### EXERCISE PROMPT
Your answer must be an exact copy of the records below, with every picture left out.

(Stored data)
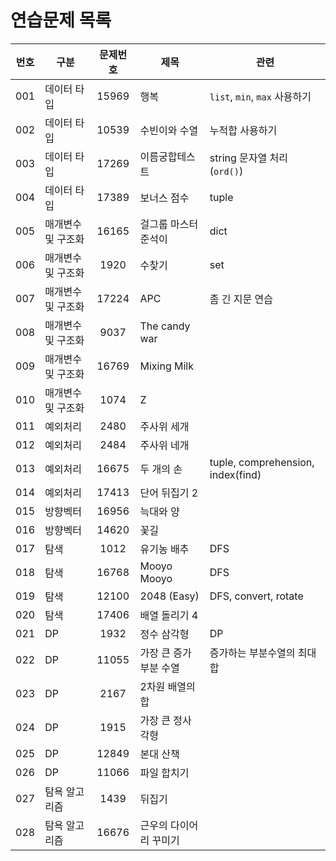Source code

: # 연습문제 목록

| 번호 | 구분               | 문제번호 | 제목                   | 관련                              |
| :--: | ------------------ | :------: | ---------------------- | --------------------------------- |
| 001  | 데이터 타입        |  15969   | 행복                   | `list`, `min`, `max` 사용하기     |
| 002  | 데이터 타입        |  10539   | 수빈이와 수열          | 누적합 사용하기                   |
| 003  | 데이터 타입        |  17269   | 이름궁합테스트         | string 문자열 처리(`ord()`)       |
| 004  | 데이터 타입        |  17389   | 보너스 점수            | tuple                             |
| 005  | 매개변수 및 구조화 |  16165   | 걸그룹 마스터 준석이   | dict                              |
| 006  | 매개변수 및 구조화 |   1920   | 수찾기                 | set                               |
| 007  | 매개변수 및 구조화 |  17224   | APC                    | 좀 긴 지문 연습                   |
| 008  | 매개변수 및 구조화 |   9037   | The candy war          |                                   |
| 009  | 매개변수 및 구조화 |  16769   | Mixing Milk            |                                   |
| 010  | 매개변수 및 구조화 |   1074   | Z                      |                                   |
| 011  | 예외처리           |   2480   | 주사위 세개            |                                   |
| 012  | 예외처리           |   2484   | 주사위 네개            |                                   |
| 013  | 예외처리           |  16675   | 두 개의 손             | tuple, comprehension, index(find) |
| 014  | 예외처리           |  17413   | 단어 뒤집기 2          |                                   |
| 015  | 방향벡터           |  16956   | 늑대와 양              |                                   |
| 016  | 방향벡터           |  14620   | 꽃길                   |                                   |
| 017  | 탐색               |   1012   | 유기농 배추            | DFS                               |
| 018  | 탐색               |  16768   | Mooyo Mooyo            | DFS                               |
| 019  | 탐색               |  12100   | 2048 (Easy)            | DFS, convert, rotate              |
| 020  | 탐색               |  17406   | 배열 돌리기 4          |                                   |
| 021  | DP                 |   1932   | 정수 삼각형            | DP                                |
| 022  | DP                 |  11055   | 가장 큰 증가 부분 수열 | 증가하는 부분수열의 최대 합       |
| 023  | DP                 |   2167   | 2차원 배열의 합        |                                   |
| 024  | DP                 |   1915   | 가장 큰 정사각형       |                                   |
| 025  | DP                 |  12849   | 본대 산책              |                                   |
| 026  | DP                 |  11066   | 파일 합치기            |                                   |
| 027  | 탐욕 알고리즘      |   1439   | 뒤집기                 |                                   |
| 028  | 탐욕 알고리즘      |  16676   | 근우의 다이어리 꾸미기 |                                   |
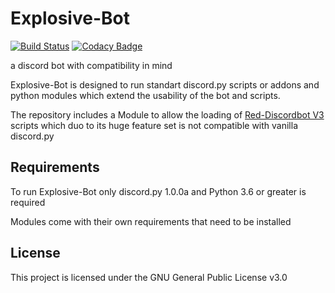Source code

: # Explosive-Bot

[![Build Status](https://travis-ci.org/Jan200101/Explosive-Bot.svg?branch=master)](https://travis-ci.org/Jan200101/Explosive-Bot) [![Codacy Badge](https://api.codacy.com/project/badge/Grade/7403cf17bf944460a5425c83a474703e)](https://www.codacy.com/app/Jan200101/Explosive-Bot?utm_source=github.com&amp;utm_medium=referral&amp;utm_content=Jan200101/Explosive-Bot&amp;utm_campaign=Badge_Grade)

a discord bot with compatibility in mind

Explosive-Bot is designed to run standart discord.py scripts or addons and python modules which extend the usability of the bot and scripts.

The repository includes a Module to allow the loading of [Red-Discordbot V3](https://github.com/Cog-Creators/Red-DiscordBot/tree/V3/develop) scripts which duo to its huge feature set is not compatible with vanilla discord.py

## Requirements

To run Explosive-Bot only discord.py 1.0.0a and Python 3.6 or greater is required

Modules come with their own requirements that need to be installed

## License

This project is licensed under the GNU General Public License v3.0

### RESPONSE TO THE TASK
Source code

: # 연습문제 목록

| 번호 | 구분               | 문제번호 | 제목                   | 관련                              |
| :--: | ------------------ | :------: | ---------------------- | --------------------------------- |
| 001  | 데이터 타입        |  15969   | 행복                   | `list`, `min`, `max` 사용하기     |
| 002  | 데이터 타입        |  10539   | 수빈이와 수열          | 누적합 사용하기                   |
| 003  | 데이터 타입        |  17269   | 이름궁합테스트         | string 문자열 처리(`ord()`)       |
| 004  | 데이터 타입        |  17389   | 보너스 점수            | tuple                             |
| 005  | 매개변수 및 구조화 |  16165   | 걸그룹 마스터 준석이   | dict                              |
| 006  | 매개변수 및 구조화 |   1920   | 수찾기                 | set                               |
| 007  | 매개변수 및 구조화 |  17224   | APC                    | 좀 긴 지문 연습                   |
| 008  | 매개변수 및 구조화 |   9037   | The candy war          |                                   |
| 009  | 매개변수 및 구조화 |  16769   | Mixing Milk            |                                   |
| 010  | 매개변수 및 구조화 |   1074   | Z                      |                                   |
| 011  | 예외처리           |   2480   | 주사위 세개            |                                   |
| 012  | 예외처리           |   2484   | 주사위 네개            |                                   |
| 013  | 예외처리           |  16675   | 두 개의 손             | tuple, comprehension, index(find) |
| 014  | 예외처리           |  17413   | 단어 뒤집기 2          |                                   |
| 015  | 방향벡터           |  16956   | 늑대와 양              |                                   |
| 016  | 방향벡터           |  14620   | 꽃길                   |                                   |
| 017  | 탐색               |   1012   | 유기농 배추            | DFS                               |
| 018  | 탐색               |  16768   | Mooyo Mooyo            | DFS                               |
| 019  | 탐색               |  12100   | 2048 (Easy)            | DFS, convert, rotate              |
| 020  | 탐색               |  17406   | 배열 돌리기 4          |                                   |
| 021  | DP                 |   1932   | 정수 삼각형            | DP                                |
| 022  | DP                 |  11055   | 가장 큰 증가 부분 수열 | 증가하는 부분수열의 최대 합       |
| 023  | DP                 |   2167   | 2차원 배열의 합        |                                   |
| 024  | DP                 |   1915   | 가장 큰 정사각형       |                                   |
| 025  | DP                 |  12849   | 본대 산책              |                                   |
| 026  | DP                 |  11066   | 파일 합치기            |                                   |
| 027  | 탐욕 알고리즘      |   1439   | 뒤집기                 |                                   |
| 028  | 탐욕 알고리즘      |  16676   | 근우의 다이어리 꾸미기 |                                   |
Source code

: # Explosive-Bot

[![Build Status](https://travis-ci.org/Jan200101/Explosive-Bot.svg?branch=master)](https://travis-ci.org/Jan200101/Explosive-Bot) [![Codacy Badge](https://api.codacy.com/project/badge/Grade/7403cf17bf944460a5425c83a474703e)](https://www.codacy.com/app/Jan200101/Explosive-Bot?utm_source=github.com&amp;utm_medium=referral&amp;utm_content=Jan200101/Explosive-Bot&amp;utm_campaign=Badge_Grade)

a discord bot with compatibility in mind

Explosive-Bot is designed to run standart discord.py scripts or addons and python modules which extend the usability of the bot and scripts.

The repository includes a Module to allow the loading of [Red-Discordbot V3](https://github.com/Cog-Creators/Red-DiscordBot/tree/V3/develop) scripts which duo to its huge feature set is not compatible with vanilla discord.py

## Requirements

To run Explosive-Bot only discord.py 1.0.0a and Python 3.6 or greater is required

Modules come with their own requirements that need to be installed

## License

This project is licensed under the GNU General Public License v3.0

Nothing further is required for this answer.